Mad Dog believes the strategy is to take the offense and that means committing to humiliating the Donald and his masses of Orcs. Only by calling them out for what they are, shattering the fantasies they peddle, push past the amnesia of what he did and how that played out last time.



The alternative is singing kumbaya and sitting quietly with our hands folded, as if politics were a tea party which requires not raisings one's voice. 

As today's NYT editorial noted Donald Trump and his minions spin their own version of memory and history: Senator Katie Britt of Alabama exhorted the Republican National Convention with the stirring words that Donald Trump gave us the "greatest economy in history."

Of course, inflation was low during part of his tenure, when gas prices dipped below $3 a gallon--but selective amnesia, when gas prices were that low, there was no place to drive to--stores, restaurants were closed and the economy careened toward a second Great Depression because President Trump refused to believe we had a pandemic, despite the box cars outside hospitals being used as temporary morgues to store the bodies, and when he finally came around, he had his own creative ideas about finding a cure for COVID--intravenous injections of bleach.

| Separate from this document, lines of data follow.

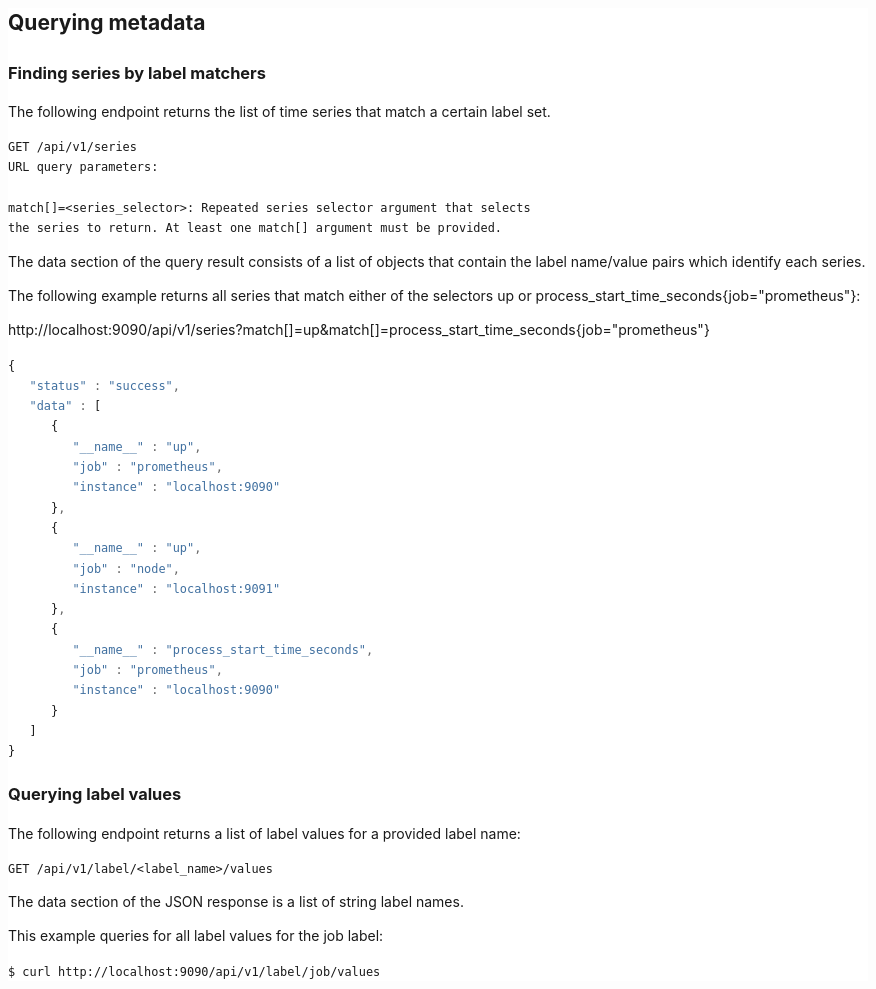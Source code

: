 
## Querying metadata

### Finding series by label matchers

The following endpoint returns the list of time series that match a certain label set.

    GET /api/v1/series
    URL query parameters:

    match[]=<series_selector>: Repeated series selector argument that selects
    the series to return. At least one match[] argument must be provided.

The data section of the query result consists of a list of objects that contain
the label name/value pairs which identify each series.

The following example returns all series that match either of the selectors up
or process_start_time_seconds{job="prometheus"}:

http://localhost:9090/api/v1/series?match[]=up&match[]=process_start_time_seconds{job="prometheus"}

```js
{
   "status" : "success",
   "data" : [
      {
         "__name__" : "up",
         "job" : "prometheus",
         "instance" : "localhost:9090"
      },
      {
         "__name__" : "up",
         "job" : "node",
         "instance" : "localhost:9091"
      },
      {
         "__name__" : "process_start_time_seconds",
         "job" : "prometheus",
         "instance" : "localhost:9090"
      }
   ]
}
```

### Querying label values

The following endpoint returns a list of label values for a provided label name:

    GET /api/v1/label/<label_name>/values

The data section of the JSON response is a list of string label names.

This example queries for all label values for the job label:

    $ curl http://localhost:9090/api/v1/label/job/values

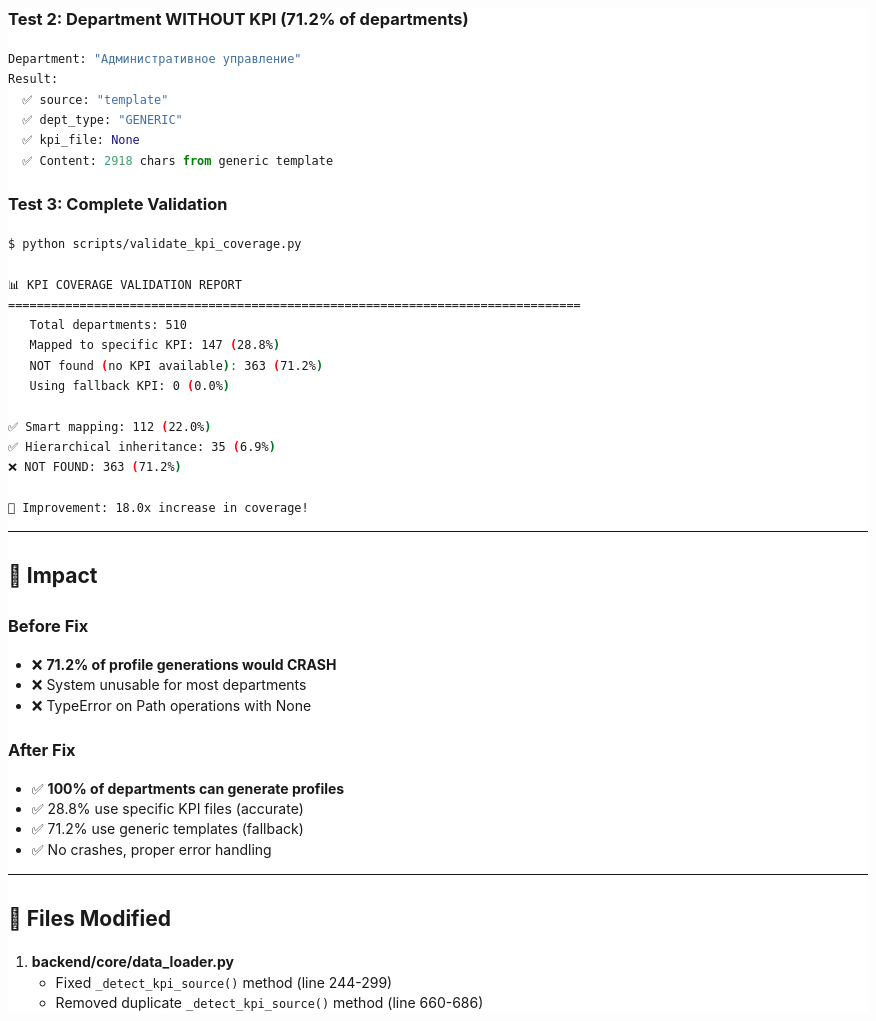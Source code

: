 ### Test 2: Department WITHOUT KPI (71.2% of departments)
```python
Department: "Административное управление"
Result:
  ✅ source: "template"
  ✅ dept_type: "GENERIC"
  ✅ kpi_file: None
  ✅ Content: 2918 chars from generic template
```

### Test 3: Complete Validation
```bash
$ python scripts/validate_kpi_coverage.py

📊 KPI COVERAGE VALIDATION REPORT
================================================================================
   Total departments: 510
   Mapped to specific KPI: 147 (28.8%)
   NOT found (no KPI available): 363 (71.2%)
   Using fallback KPI: 0 (0.0%)

✅ Smart mapping: 112 (22.0%)
✅ Hierarchical inheritance: 35 (6.9%)
❌ NOT FOUND: 363 (71.2%)

🚀 Improvement: 18.0x increase in coverage!
```

---

## 🎯 Impact

### Before Fix
- ❌ **71.2% of profile generations would CRASH**
- ❌ System unusable for most departments
- ❌ TypeError on Path operations with None

### After Fix
- ✅ **100% of departments can generate profiles**
- ✅ 28.8% use specific KPI files (accurate)
- ✅ 71.2% use generic templates (fallback)
- ✅ No crashes, proper error handling

---

## 📁 Files Modified

1. **backend/core/data_loader.py**
   - Fixed `_detect_kpi_source()` method (line 244-299)
   - Removed duplicate `_detect_kpi_source()` method (line 660-686)
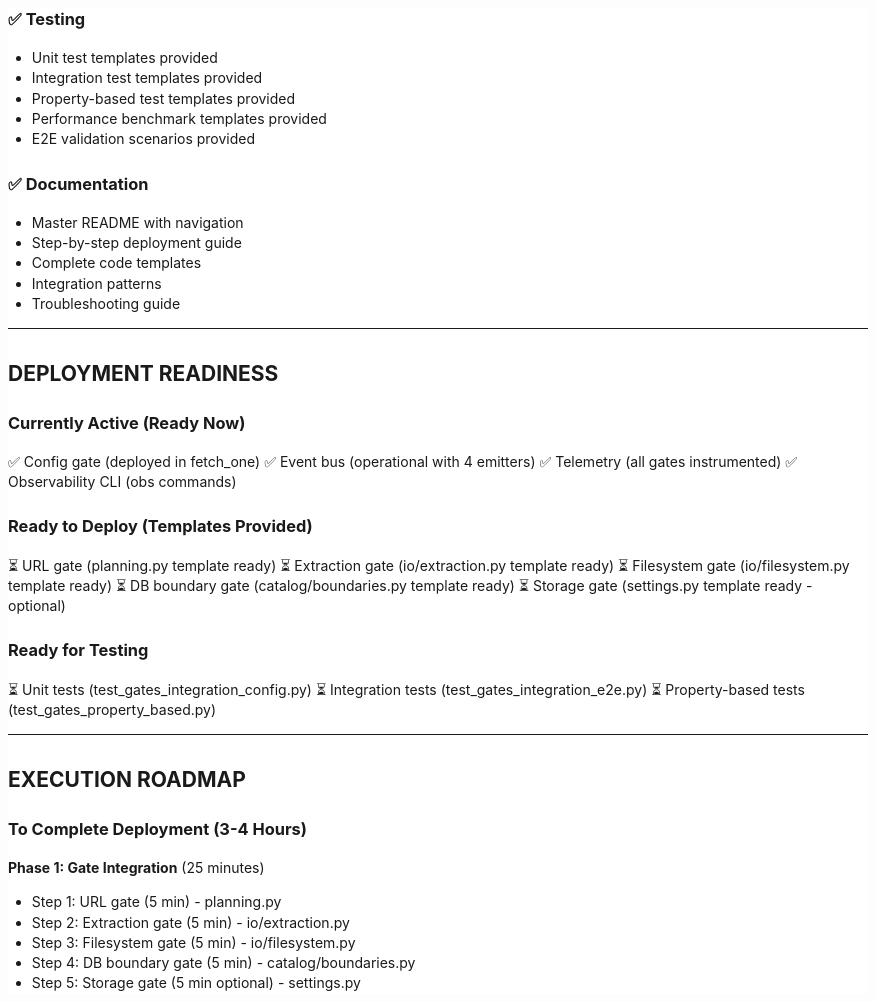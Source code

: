 ### ✅ Testing
- Unit test templates provided
- Integration test templates provided
- Property-based test templates provided
- Performance benchmark templates provided
- E2E validation scenarios provided

### ✅ Documentation
- Master README with navigation
- Step-by-step deployment guide
- Complete code templates
- Integration patterns
- Troubleshooting guide

---

## DEPLOYMENT READINESS

### Currently Active (Ready Now)
✅ Config gate (deployed in fetch_one)
✅ Event bus (operational with 4 emitters)
✅ Telemetry (all gates instrumented)
✅ Observability CLI (obs commands)

### Ready to Deploy (Templates Provided)
⏳ URL gate (planning.py template ready)
⏳ Extraction gate (io/extraction.py template ready)
⏳ Filesystem gate (io/filesystem.py template ready)
⏳ DB boundary gate (catalog/boundaries.py template ready)
⏳ Storage gate (settings.py template ready - optional)

### Ready for Testing
⏳ Unit tests (test_gates_integration_config.py)
⏳ Integration tests (test_gates_integration_e2e.py)
⏳ Property-based tests (test_gates_property_based.py)

---

## EXECUTION ROADMAP

### To Complete Deployment (3-4 Hours)

**Phase 1: Gate Integration** (25 minutes)
- Step 1: URL gate (5 min) - planning.py
- Step 2: Extraction gate (5 min) - io/extraction.py
- Step 3: Filesystem gate (5 min) - io/filesystem.py
- Step 4: DB boundary gate (5 min) - catalog/boundaries.py
- Step 5: Storage gate (5 min optional) - settings.py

We would be well served if Governor Walz and Vice President reminded everyone face to face with Trump, Vance and the other Magats out there.

Don't Eat Me, Donald!


But we cannot depend on that happening. We have to act ourselves, in our own small towns, along the highways and byways, to express our opinions, which is our most fundamental right, upon which all other rights depend. 

One Weird, Creepy, Senile


One thing Mad Dog would like to see is the placement in public places of signs expressing unhappiness with Trump and his MAGA cause. 

Objections have been raised this may violate some local laws, signs needing names and addresses of sponsors.

But there are two things to note:

1. The other side already does this: Examples from my bike ride around Hampton below.

No Attribution

Political Statement


2. Local towns and states cannot defy the United States Constitution in violating the First Amendment which protects freedom of expression, particularly of political thought.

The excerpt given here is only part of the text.